> HOW TO COMPLETE THIS TASK:
Some of the lines below need repeating. Reproduce exactly those between the lines holding "## Recent Achievements" and "- **Framework Development**: Created", inclusive.

^^^^

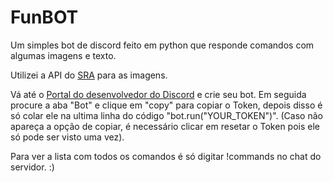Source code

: # FunBOT

Um simples bot de discord feito em python que responde comandos com algumas imagens e texto.

Utilizei a API do [SRA](https://some-random-api.ml/) para as imagens.

Vá até o [Portal do desenvolvedor do Discord](https://discord.com/developers/applications) e crie seu bot.
Em seguida procure a aba "Bot" e clique em "copy" para copiar o Token, depois disso é só colar ele na ultima linha do código "bot.run("YOUR_TOKEN")". (Caso não apareça a opção de copiar, é necessário clicar em resetar o Token pois ele só pode ser visto uma vez).

Para ver a lista com todos os comandos é só digitar !commands no chat do servidor. :)
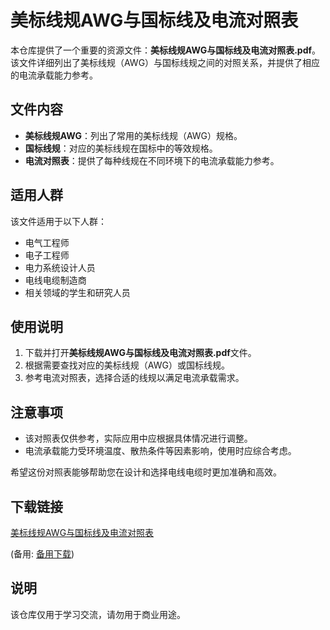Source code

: # 美标线规AWG与国标线及电流对照表

本仓库提供了一个重要的资源文件：**美标线规AWG与国标线及电流对照表.pdf**。该文件详细列出了美标线规（AWG）与国标线规之间的对照关系，并提供了相应的电流承载能力参考。

## 文件内容

- **美标线规AWG**：列出了常用的美标线规（AWG）规格。
- **国标线规**：对应的美标线规在国标中的等效规格。
- **电流对照表**：提供了每种线规在不同环境下的电流承载能力参考。

## 适用人群

该文件适用于以下人群：

- 电气工程师
- 电子工程师
- 电力系统设计人员
- 电线电缆制造商
- 相关领域的学生和研究人员

## 使用说明

1. 下载并打开**美标线规AWG与国标线及电流对照表.pdf**文件。
2. 根据需要查找对应的美标线规（AWG）或国标线规。
3. 参考电流对照表，选择合适的线规以满足电流承载需求。

## 注意事项

- 该对照表仅供参考，实际应用中应根据具体情况进行调整。
- 电流承载能力受环境温度、散热条件等因素影响，使用时应综合考虑。

希望这份对照表能够帮助您在设计和选择电线电缆时更加准确和高效。

## 下载链接
[美标线规AWG与国标线及电流对照表](https://pan.quark.cn/s/33bdbd0825b5) 

(备用: [备用下载](https://pan.baidu.com/s/1zJcBKwLiaEifQhOqVSldMg?pwd=1234))

## 说明

该仓库仅用于学习交流，请勿用于商业用途。
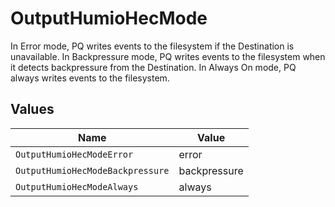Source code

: # OutputHumioHecMode

In Error mode, PQ writes events to the filesystem if the Destination is unavailable. In Backpressure mode, PQ writes events to the filesystem when it detects backpressure from the Destination. In Always On mode, PQ always writes events to the filesystem.


## Values

| Name                             | Value                            |
| -------------------------------- | -------------------------------- |
| `OutputHumioHecModeError`        | error                            |
| `OutputHumioHecModeBackpressure` | backpressure                     |
| `OutputHumioHecModeAlways`       | always                           |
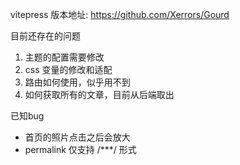 vitepress 版本地址: https://github.com/Xerrors/Gourd

目前还存在的问题

1. 主题的配置需要修改
2. css 变量的修改和适配
3. 路由如何使用，似乎用不到
4. 如何获取所有的文章，目前从后端取出

已知bug

- 首页的照片点击之后会放大
- permalink 仅支持 /***/ 形式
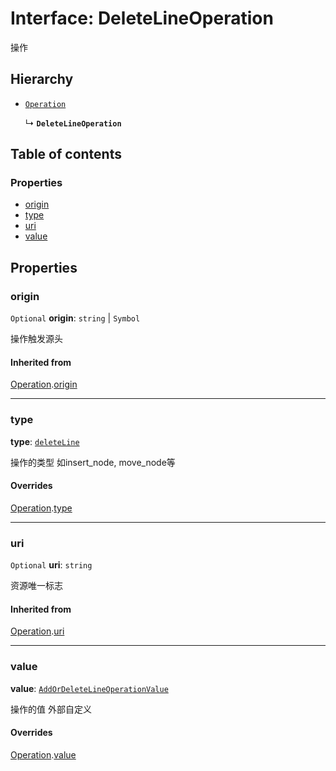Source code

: # Interface: DeleteLineOperation

操作

## Hierarchy

* [`Operation`](/en/auto-docs/free-layout-editor/interfaces/Operation.md)

  ↳ **`DeleteLineOperation`**

## Table of contents

### Properties

* [origin](/en/auto-docs/free-layout-editor/interfaces/DeleteLineOperation.md#origin)
* [type](/en/auto-docs/free-layout-editor/interfaces/DeleteLineOperation.md#type)
* [uri](/en/auto-docs/free-layout-editor/interfaces/DeleteLineOperation.md#uri)
* [value](/en/auto-docs/free-layout-editor/interfaces/DeleteLineOperation.md#value)

## Properties

### origin

`Optional` **origin**: `string` | `Symbol`

操作触发源头

#### Inherited from

[Operation](/en/auto-docs/free-layout-editor/interfaces/Operation.md).[origin](/en/auto-docs/free-layout-editor/interfaces/Operation.md#origin)

***

### type

**type**: [`deleteLine`](/en/auto-docs/free-layout-editor/enums/FreeOperationType.md#deleteline)

操作的类型 如insert\_node, move\_node等

#### Overrides

[Operation](/en/auto-docs/free-layout-editor/interfaces/Operation.md).[type](/en/auto-docs/free-layout-editor/interfaces/Operation.md#type)

***

### uri

`Optional` **uri**: `string`

资源唯一标志

#### Inherited from

[Operation](/en/auto-docs/free-layout-editor/interfaces/Operation.md).[uri](/en/auto-docs/free-layout-editor/interfaces/Operation.md#uri)

***

### value

**value**: [`AddOrDeleteLineOperationValue`](/en/auto-docs/free-layout-editor/interfaces/AddOrDeleteLineOperationValue.md)

操作的值 外部自定义

#### Overrides

[Operation](/en/auto-docs/free-layout-editor/interfaces/Operation.md).[value](/en/auto-docs/free-layout-editor/interfaces/Operation.md#value)
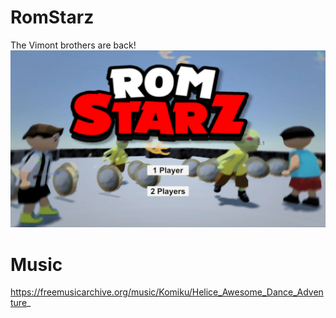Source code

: # RomStarz
The Vimont brothers are back!
![Screenshot](Docs/Screenshots/0.jpg)

# Music
https://freemusicarchive.org/music/Komiku/Helice_Awesome_Dance_Adventure_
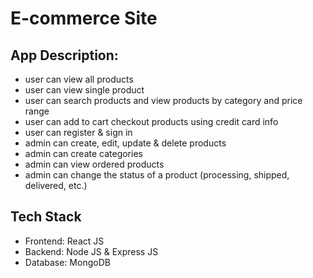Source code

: # E-commerce Site

## App Description:
- user can view all products
- user can view single product
- user can search products and view products by category and price range
- user can add to cart checkout products using credit card info
- user can register & sign in
- admin can create, edit, update & delete products
- admin can create categories
- admin can view ordered products
- admin can change the status of a product (processing, shipped, delivered, etc.)

## Tech Stack
- Frontend: React JS
- Backend: Node JS & Express JS
- Database: MongoDB

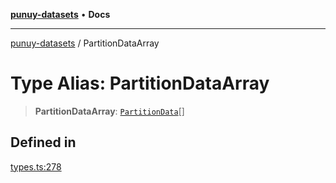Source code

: [**punuy-datasets**](../README.md) • **Docs**

***

[punuy-datasets](../README.md) / PartitionDataArray

# Type Alias: PartitionDataArray

> **PartitionDataArray**: [`PartitionData`](PartitionData.md)[]

## Defined in

[types.ts:278](https://github.com/andrefs/punuy-datasets/blob/f8d87d64b27bdcece01c93c43dac92ad7c33d61a/src/lib/types.ts#L278)
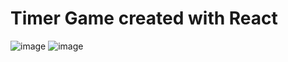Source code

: # Timer Game created with React
![image](https://github.com/jamesgbarbosa/react-timer-game/assets/2775369/ca935a52-4eba-449f-af67-64e8cd14ca70)
![image](https://github.com/jamesgbarbosa/react-timer-game/assets/2775369/55e6d1e8-8079-4038-8d9a-801f33cee58f)

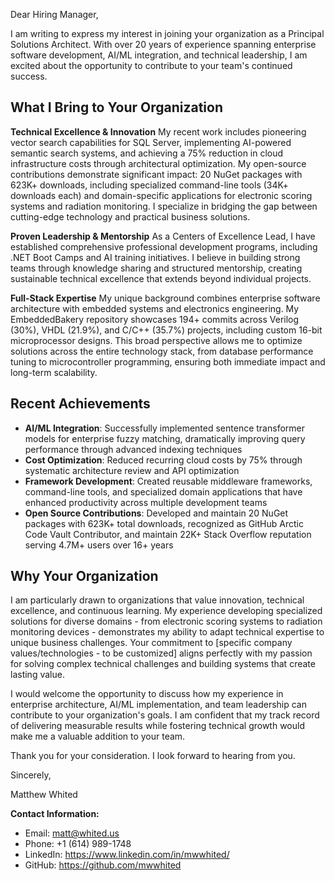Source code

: Dear Hiring Manager,

I am writing to express my interest in joining your organization as a Principal Solutions Architect. With over 20 years of experience spanning enterprise software development, AI/ML integration, and technical leadership, I am excited about the opportunity to contribute to your team's continued success.

## What I Bring to Your Organization

**Technical Excellence & Innovation**
My recent work includes pioneering vector search capabilities for SQL Server, implementing AI-powered semantic search systems, and achieving a 75% reduction in cloud infrastructure costs through architectural optimization. My open-source contributions demonstrate significant impact: 20 NuGet packages with 623K+ downloads, including specialized command-line tools (34K+ downloads each) and domain-specific applications for electronic scoring systems and radiation monitoring. I specialize in bridging the gap between cutting-edge technology and practical business solutions.

**Proven Leadership & Mentorship**
As a Centers of Excellence Lead, I have established comprehensive professional development programs, including .NET Boot Camps and AI training initiatives. I believe in building strong teams through knowledge sharing and structured mentorship, creating sustainable technical excellence that extends beyond individual projects.

**Full-Stack Expertise**
My unique background combines enterprise software architecture with embedded systems and electronics engineering. My EmbeddedBakery repository showcases 194+ commits across Verilog (30%), VHDL (21.9%), and C/C++ (35.7%) projects, including custom 16-bit microprocessor designs. This broad perspective allows me to optimize solutions across the entire technology stack, from database performance tuning to microcontroller programming, ensuring both immediate impact and long-term scalability.

## Recent Achievements

- **AI/ML Integration**: Successfully implemented sentence transformer models for enterprise fuzzy matching, dramatically improving query performance through advanced indexing techniques
- **Cost Optimization**: Reduced recurring cloud costs by 75% through systematic architecture review and API optimization
- **Framework Development**: Created reusable middleware frameworks, command-line tools, and specialized domain applications that have enhanced productivity across multiple development teams
- **Open Source Contributions**: Developed and maintain 20 NuGet packages with 623K+ total downloads, recognized as GitHub Arctic Code Vault Contributor, and maintain 22K+ Stack Overflow reputation serving 4.7M+ users over 16+ years

## Why Your Organization

I am particularly drawn to organizations that value innovation, technical excellence, and continuous learning. My experience developing specialized solutions for diverse domains - from electronic scoring systems to radiation monitoring devices - demonstrates my ability to adapt technical expertise to unique business challenges. Your commitment to [specific company values/technologies - to be customized] aligns perfectly with my passion for solving complex technical challenges and building systems that create lasting value.

I would welcome the opportunity to discuss how my experience in enterprise architecture, AI/ML implementation, and team leadership can contribute to your organization's goals. I am confident that my track record of delivering measurable results while fostering technical growth would make me a valuable addition to your team.

Thank you for your consideration. I look forward to hearing from you.

Sincerely,

Matthew Whited

**Contact Information:**
- Email: matt@whited.us
- Phone: +1 (614) 989-1748
- LinkedIn: https://www.linkedin.com/in/mwwhited/
- GitHub: https://github.com/mwwhited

^^^^

> RESPONSE AREA:
## Recent Achievements

- **AI/ML Integration**: Successfully implemented sentence transformer models for enterprise fuzzy matching, dramatically improving query performance through advanced indexing techniques
- **Cost Optimization**: Reduced recurring cloud costs by 75% through systematic architecture review and API optimization
- **Framework Development**: Created reusable middleware frameworks, command-line tools, and specialized domain applications that have enhanced productivity across multiple development teams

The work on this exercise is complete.